Google Index: In truth, for most books, the index at the back of the book leaves much to be desired—academic speak for the average index stinks. In the rush to the finish the book, the author or the publisher slaps a list of terms and page numbers together, and voila, the index is done. Larry and Sergey know this, so they announce the Google Index project. Google will scour the world for the best indexers, promise them as much free chicken-apple sausage as they can eat, and give them each a stack of books. Read the book, create an index, and put the index online. (We could also imagine a wiki-index project if you prefer less centralization.)
Google Index would be searchable using the standard Google search structure and could be advertising supported. But here is how Google Index would differ from Google Book Search. Google Book Search returns one of three results depending on the copyright access Google has to the work. In some cases, you get the whole book, and your search takes you to the relevant page. In other cases, you can only move back and forward a couple of pages from the found page. And in the narrowest result, what Google calls the “snippet view,” you see only fragments of text—the search term in a limited text context—and the page numbers associated with that text. That view includes a link addressing the missing text. Says Google:
We respect copyright law and the tremendous creative effort authors put into their work. So, unless any given book’s publisher has given us permission to show sample pages, you'll only be able to see the Snippet View which, like a card catalog, shows information about the book plus a few snippets—a few sentences of your search term in context. If the book isn’t under copyright at all, you can browse the entire book in the Full Book View, but the aim of Google Book Search is to help you discover books and learn where to buy or borrow them, not read them from start to finish. It’s like going to a bookstore and browsing—with a Google twist.

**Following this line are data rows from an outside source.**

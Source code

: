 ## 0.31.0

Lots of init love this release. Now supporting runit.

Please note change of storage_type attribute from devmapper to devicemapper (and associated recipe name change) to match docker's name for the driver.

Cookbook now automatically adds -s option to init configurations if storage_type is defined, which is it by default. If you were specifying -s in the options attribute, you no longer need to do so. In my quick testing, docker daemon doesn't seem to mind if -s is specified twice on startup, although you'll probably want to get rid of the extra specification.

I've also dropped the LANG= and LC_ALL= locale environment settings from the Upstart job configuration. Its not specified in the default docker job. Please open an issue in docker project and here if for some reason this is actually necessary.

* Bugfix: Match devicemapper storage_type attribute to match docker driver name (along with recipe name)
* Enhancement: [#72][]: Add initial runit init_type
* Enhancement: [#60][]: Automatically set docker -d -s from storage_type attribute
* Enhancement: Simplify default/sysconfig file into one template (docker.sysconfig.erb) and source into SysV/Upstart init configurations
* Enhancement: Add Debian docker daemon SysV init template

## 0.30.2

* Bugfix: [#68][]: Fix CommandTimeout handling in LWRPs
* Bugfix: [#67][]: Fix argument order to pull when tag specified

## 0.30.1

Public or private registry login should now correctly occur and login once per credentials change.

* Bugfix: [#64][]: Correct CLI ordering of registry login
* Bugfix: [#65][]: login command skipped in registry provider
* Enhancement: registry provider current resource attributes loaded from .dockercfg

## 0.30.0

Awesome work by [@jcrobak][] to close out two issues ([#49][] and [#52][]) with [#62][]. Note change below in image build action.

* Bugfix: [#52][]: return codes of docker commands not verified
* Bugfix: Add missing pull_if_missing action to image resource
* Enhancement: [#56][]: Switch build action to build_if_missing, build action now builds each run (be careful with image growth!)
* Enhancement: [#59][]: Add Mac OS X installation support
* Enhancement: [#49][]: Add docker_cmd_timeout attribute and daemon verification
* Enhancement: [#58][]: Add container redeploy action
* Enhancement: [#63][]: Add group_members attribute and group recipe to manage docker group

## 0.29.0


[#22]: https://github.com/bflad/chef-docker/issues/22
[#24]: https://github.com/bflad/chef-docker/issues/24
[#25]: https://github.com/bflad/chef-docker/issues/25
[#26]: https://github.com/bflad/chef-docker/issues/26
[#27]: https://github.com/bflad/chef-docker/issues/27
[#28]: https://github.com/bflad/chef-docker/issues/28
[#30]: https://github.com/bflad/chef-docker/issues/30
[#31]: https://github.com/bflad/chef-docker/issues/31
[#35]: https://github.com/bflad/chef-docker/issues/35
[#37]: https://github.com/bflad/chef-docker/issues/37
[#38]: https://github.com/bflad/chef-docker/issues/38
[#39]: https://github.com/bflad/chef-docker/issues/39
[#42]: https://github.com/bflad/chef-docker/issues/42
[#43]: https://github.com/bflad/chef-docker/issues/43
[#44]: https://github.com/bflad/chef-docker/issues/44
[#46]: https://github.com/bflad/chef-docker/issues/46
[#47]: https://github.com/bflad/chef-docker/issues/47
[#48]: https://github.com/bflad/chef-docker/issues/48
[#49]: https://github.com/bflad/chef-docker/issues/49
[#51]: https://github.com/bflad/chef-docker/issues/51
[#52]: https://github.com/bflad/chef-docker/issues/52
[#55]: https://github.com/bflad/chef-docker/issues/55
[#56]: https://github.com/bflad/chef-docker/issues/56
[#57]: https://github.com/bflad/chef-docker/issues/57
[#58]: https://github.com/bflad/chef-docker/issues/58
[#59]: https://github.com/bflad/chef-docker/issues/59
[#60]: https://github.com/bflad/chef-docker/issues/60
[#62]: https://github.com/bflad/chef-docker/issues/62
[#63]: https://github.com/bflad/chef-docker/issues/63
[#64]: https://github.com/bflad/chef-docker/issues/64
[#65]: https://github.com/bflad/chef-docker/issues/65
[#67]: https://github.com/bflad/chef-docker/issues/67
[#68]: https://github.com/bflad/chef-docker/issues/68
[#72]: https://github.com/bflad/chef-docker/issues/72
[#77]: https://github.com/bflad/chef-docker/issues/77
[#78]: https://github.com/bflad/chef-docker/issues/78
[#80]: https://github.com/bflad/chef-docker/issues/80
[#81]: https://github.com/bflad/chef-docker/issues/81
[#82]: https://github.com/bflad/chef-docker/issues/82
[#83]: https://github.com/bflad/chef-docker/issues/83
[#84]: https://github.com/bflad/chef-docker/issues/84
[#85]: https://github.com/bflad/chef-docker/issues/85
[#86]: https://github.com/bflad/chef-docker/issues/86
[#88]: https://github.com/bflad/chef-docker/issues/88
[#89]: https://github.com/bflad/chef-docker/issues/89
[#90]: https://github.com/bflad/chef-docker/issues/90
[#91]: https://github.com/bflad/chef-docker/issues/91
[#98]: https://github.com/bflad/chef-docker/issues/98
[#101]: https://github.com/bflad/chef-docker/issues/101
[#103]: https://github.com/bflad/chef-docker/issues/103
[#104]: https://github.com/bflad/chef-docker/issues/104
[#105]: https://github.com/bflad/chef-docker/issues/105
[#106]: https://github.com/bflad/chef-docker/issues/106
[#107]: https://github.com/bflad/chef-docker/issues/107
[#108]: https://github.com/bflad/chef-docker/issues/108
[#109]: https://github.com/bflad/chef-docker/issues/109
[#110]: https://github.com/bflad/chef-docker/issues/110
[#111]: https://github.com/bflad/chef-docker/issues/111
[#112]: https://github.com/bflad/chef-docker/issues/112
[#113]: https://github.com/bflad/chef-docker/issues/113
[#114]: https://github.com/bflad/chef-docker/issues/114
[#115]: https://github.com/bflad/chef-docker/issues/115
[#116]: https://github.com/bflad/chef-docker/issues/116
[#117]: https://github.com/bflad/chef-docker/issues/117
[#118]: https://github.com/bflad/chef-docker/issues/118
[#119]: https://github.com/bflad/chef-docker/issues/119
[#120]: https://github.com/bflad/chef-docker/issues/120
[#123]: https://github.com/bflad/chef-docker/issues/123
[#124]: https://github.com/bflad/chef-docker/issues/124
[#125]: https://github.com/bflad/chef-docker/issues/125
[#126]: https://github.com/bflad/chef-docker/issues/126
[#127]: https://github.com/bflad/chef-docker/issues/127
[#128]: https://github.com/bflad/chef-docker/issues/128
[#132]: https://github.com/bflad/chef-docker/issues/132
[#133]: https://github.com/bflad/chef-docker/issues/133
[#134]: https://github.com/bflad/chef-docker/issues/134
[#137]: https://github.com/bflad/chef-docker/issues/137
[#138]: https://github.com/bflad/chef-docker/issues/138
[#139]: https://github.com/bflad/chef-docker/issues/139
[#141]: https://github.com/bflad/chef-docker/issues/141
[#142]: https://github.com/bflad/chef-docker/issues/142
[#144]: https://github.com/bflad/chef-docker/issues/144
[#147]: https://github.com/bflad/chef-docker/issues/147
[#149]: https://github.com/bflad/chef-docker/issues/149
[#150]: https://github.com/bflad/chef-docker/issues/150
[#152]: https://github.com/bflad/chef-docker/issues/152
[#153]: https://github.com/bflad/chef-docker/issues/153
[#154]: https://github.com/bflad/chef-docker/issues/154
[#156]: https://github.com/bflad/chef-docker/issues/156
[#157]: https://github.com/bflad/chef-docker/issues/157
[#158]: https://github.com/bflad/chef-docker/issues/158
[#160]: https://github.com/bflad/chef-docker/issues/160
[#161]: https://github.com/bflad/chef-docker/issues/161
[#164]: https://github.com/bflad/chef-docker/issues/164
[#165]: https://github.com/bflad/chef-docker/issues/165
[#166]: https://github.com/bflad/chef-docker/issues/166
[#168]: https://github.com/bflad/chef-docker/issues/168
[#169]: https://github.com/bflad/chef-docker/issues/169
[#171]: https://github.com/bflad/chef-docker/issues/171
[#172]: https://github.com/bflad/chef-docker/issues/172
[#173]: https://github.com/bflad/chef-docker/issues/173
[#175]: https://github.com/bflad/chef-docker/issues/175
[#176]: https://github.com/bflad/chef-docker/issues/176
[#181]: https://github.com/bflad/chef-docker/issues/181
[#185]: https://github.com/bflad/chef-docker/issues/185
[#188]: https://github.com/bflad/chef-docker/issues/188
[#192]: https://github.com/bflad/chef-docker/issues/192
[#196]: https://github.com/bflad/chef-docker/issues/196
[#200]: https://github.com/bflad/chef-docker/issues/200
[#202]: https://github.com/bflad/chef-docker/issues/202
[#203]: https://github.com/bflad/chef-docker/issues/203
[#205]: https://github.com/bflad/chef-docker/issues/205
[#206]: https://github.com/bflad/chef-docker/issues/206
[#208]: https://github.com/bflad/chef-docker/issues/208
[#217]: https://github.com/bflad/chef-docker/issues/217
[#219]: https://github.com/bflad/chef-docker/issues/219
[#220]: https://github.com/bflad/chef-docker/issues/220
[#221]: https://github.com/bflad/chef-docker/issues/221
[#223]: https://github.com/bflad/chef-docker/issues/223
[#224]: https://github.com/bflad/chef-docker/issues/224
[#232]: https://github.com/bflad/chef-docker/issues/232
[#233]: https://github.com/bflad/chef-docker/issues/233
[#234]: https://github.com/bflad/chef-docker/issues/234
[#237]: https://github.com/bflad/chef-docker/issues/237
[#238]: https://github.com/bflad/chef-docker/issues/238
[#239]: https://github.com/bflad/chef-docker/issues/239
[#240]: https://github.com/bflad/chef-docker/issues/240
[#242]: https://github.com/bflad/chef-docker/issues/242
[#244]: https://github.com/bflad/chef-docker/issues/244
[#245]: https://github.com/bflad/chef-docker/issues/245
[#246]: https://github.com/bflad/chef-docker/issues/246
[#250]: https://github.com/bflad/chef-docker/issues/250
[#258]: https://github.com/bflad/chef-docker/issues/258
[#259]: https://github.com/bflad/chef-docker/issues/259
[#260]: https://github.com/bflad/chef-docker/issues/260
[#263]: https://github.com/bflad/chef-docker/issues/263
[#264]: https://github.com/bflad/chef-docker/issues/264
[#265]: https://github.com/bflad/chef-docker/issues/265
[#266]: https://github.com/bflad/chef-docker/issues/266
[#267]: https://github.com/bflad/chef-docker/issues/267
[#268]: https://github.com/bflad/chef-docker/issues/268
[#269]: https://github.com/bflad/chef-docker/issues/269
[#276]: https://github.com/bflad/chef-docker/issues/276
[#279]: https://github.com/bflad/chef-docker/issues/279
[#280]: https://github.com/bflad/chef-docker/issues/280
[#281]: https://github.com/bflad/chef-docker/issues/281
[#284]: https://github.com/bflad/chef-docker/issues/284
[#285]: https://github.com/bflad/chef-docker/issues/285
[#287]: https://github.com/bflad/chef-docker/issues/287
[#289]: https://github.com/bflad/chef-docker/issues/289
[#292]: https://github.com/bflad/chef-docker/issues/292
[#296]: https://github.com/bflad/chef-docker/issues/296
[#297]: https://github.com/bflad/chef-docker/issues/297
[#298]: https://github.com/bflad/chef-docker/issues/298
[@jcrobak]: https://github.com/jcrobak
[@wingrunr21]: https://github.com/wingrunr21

The hypothetical Google Index would take one step back from the snippet view. It would return just the basic info on the book—author, title, ISBN and perhaps a link to Amazon to buy the book—and the page number relevant to the search, just like a paper index.
Google Digital Index. Version 2 of the hypo. Enough with breakfast says Google. Instead, of human indexers, Google takes physical copies of the books, digitizes them, sics high-end software on the digital copies, and produces an index for the books. Google destroys the digital copies, returns the physical books to the libraries, and opens for business. Again, a search on Google Digital Index generates only author/title/ISBN info and the page number in the physical book relevant to the search.
Where does this put Google? Is the index a derivative work? Does the presence of interim copies in the second version matter (I think Bill Patry says no)? Does the fair use analysis change if page numbers are returned as a search result rather than limited amounts of actual text plus page numbers as in the snippet view?